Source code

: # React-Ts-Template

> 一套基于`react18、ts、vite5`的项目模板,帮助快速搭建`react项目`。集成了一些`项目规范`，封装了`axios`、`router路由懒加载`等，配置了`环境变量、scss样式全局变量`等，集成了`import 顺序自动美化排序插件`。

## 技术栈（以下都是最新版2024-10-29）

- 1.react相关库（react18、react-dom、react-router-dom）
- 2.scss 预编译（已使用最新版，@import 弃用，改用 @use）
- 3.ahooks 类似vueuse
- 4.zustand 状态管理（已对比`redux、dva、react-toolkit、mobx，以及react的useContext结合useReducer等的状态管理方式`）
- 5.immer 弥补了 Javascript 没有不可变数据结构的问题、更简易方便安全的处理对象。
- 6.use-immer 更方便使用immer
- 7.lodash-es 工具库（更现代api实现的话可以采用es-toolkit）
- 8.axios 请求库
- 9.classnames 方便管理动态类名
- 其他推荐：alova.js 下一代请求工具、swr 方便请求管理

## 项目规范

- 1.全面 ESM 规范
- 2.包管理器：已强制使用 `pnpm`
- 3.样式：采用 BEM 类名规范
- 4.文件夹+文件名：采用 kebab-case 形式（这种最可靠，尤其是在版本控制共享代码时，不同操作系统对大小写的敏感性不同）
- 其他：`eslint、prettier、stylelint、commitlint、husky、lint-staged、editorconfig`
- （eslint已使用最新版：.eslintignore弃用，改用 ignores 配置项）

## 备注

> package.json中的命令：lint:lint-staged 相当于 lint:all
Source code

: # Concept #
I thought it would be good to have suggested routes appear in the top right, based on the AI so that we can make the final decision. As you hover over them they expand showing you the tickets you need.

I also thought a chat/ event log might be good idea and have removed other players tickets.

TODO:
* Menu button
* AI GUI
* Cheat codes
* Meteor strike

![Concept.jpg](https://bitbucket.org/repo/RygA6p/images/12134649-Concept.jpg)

■ ■ ■ ■ ■

Problem:
Which lines above hold the string "toolkit"? Show each of them.

Result of this exercise:
- 4.zustand 状态管理（已对比`redux、dva、react-toolkit、mobx，以及react的useContext结合useReducer等的状态管理方式`）
- 7.lodash-es 工具库（更现代api实现的话可以采用es-toolkit）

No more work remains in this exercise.